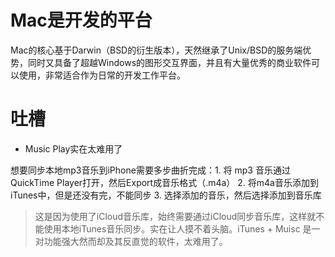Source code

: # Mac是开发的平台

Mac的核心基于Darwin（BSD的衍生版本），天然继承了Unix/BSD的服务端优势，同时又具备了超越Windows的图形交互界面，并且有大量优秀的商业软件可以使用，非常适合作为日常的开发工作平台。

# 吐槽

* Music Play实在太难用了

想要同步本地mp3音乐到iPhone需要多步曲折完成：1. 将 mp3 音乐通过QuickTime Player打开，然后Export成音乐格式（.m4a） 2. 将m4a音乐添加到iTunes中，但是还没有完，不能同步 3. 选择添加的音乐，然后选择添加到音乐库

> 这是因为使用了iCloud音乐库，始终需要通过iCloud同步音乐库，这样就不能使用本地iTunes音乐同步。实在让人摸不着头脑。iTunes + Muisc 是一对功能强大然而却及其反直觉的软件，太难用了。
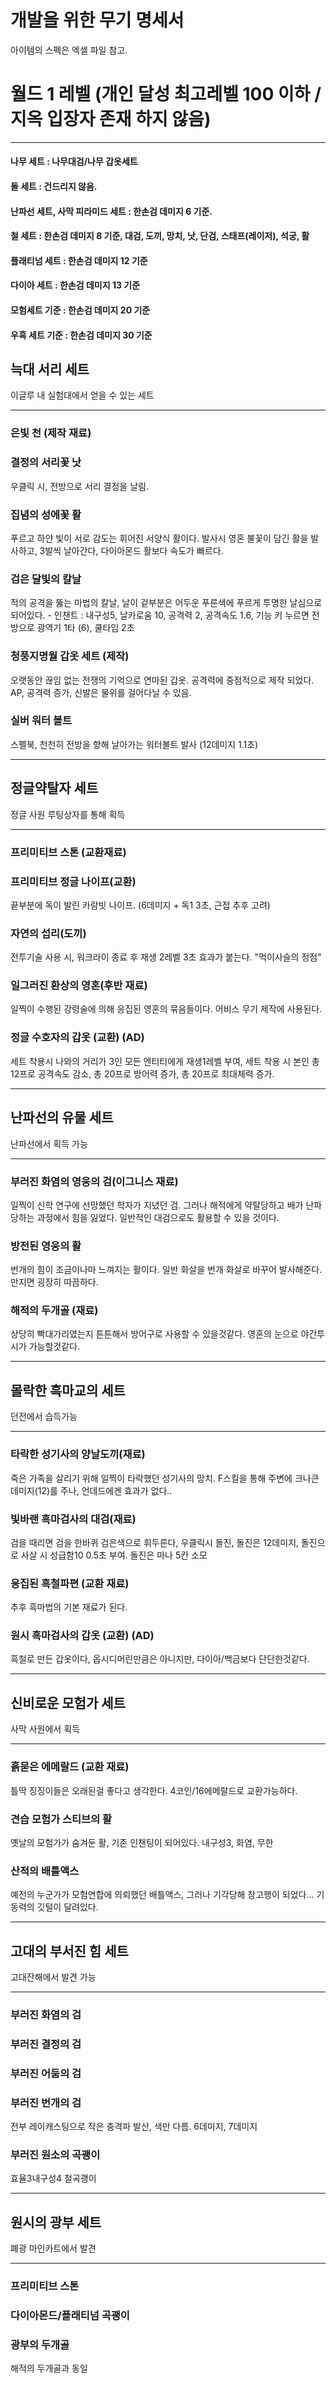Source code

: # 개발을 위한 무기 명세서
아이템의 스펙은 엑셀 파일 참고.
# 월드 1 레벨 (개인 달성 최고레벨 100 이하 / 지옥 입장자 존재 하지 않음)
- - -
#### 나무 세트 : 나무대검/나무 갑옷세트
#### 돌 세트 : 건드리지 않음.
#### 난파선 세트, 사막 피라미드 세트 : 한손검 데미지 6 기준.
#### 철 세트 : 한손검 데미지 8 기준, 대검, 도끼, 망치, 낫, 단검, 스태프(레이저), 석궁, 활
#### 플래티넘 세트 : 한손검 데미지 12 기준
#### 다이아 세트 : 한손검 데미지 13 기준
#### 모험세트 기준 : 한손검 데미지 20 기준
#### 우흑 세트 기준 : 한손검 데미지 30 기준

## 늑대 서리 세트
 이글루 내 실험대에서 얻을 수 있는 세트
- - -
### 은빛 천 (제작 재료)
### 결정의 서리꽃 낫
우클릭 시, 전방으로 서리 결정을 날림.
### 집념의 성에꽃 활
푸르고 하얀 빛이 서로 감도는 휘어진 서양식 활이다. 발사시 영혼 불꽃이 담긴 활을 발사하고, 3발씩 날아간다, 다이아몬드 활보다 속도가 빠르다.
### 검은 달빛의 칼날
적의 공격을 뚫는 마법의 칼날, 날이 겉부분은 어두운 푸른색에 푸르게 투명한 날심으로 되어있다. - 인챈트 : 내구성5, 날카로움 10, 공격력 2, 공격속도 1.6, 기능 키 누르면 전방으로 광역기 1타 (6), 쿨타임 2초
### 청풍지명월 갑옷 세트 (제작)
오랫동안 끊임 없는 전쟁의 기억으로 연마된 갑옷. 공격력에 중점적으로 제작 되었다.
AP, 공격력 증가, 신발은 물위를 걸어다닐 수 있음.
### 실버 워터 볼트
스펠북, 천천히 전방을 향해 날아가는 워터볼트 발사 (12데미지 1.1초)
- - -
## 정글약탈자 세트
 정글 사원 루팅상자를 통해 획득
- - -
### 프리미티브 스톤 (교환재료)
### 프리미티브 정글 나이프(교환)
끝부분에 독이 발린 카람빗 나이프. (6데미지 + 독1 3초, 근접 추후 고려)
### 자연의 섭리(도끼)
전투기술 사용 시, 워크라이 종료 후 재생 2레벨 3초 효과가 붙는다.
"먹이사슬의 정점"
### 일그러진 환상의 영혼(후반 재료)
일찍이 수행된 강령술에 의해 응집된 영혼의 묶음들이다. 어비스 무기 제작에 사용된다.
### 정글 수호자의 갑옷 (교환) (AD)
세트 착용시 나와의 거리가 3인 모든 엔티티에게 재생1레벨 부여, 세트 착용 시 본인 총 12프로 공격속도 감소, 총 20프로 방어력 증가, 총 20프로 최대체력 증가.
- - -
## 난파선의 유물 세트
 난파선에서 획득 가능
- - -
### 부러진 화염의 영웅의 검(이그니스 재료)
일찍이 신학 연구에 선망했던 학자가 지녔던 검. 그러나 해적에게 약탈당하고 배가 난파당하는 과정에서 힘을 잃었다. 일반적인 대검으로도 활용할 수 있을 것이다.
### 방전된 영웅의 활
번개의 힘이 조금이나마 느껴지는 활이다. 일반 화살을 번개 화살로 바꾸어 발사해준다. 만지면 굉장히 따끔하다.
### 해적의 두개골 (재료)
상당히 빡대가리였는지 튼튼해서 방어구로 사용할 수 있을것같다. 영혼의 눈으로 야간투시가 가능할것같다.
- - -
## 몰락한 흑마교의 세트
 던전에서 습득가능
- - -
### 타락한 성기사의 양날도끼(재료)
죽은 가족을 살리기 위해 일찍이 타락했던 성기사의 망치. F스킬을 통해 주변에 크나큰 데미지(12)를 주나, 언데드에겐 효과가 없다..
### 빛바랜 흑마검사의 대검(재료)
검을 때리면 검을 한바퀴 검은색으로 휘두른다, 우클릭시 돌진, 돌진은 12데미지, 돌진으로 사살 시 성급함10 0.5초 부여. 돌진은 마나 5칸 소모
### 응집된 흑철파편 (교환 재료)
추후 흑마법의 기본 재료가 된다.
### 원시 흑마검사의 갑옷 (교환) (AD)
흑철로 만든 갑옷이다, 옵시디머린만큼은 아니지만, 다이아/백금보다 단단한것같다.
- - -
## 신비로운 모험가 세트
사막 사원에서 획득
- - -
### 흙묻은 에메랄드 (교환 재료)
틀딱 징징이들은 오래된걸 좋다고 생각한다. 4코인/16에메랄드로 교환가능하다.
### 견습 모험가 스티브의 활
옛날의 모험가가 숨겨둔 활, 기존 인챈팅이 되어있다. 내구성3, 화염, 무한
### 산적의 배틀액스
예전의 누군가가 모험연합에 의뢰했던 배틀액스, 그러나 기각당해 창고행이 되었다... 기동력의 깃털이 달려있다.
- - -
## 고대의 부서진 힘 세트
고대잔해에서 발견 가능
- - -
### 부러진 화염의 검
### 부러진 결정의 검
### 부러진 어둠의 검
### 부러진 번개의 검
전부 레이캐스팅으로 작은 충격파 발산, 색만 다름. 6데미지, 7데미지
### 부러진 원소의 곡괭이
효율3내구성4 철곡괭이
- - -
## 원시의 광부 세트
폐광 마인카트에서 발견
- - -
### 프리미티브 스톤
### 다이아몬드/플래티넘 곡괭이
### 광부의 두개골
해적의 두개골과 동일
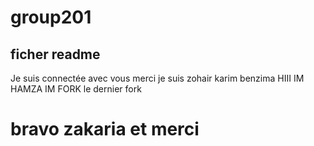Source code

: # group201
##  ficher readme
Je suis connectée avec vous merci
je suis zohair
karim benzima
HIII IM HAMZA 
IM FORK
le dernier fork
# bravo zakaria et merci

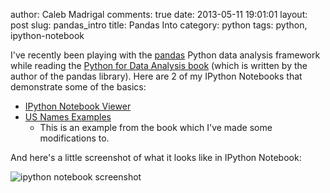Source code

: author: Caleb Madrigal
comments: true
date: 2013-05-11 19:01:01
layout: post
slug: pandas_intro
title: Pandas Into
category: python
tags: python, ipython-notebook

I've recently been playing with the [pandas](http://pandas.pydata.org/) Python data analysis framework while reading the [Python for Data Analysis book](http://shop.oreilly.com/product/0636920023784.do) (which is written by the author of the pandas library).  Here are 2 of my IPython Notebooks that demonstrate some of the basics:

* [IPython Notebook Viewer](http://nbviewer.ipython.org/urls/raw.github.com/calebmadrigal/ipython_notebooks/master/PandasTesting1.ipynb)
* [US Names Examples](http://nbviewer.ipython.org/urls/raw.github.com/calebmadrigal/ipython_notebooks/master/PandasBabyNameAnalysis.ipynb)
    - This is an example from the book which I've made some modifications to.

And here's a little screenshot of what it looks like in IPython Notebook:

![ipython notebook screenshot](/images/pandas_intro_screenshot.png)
..........
Look through the entries and work out how many lines have the word "screenshot" in them; reply with that number only.

» REPLY: 2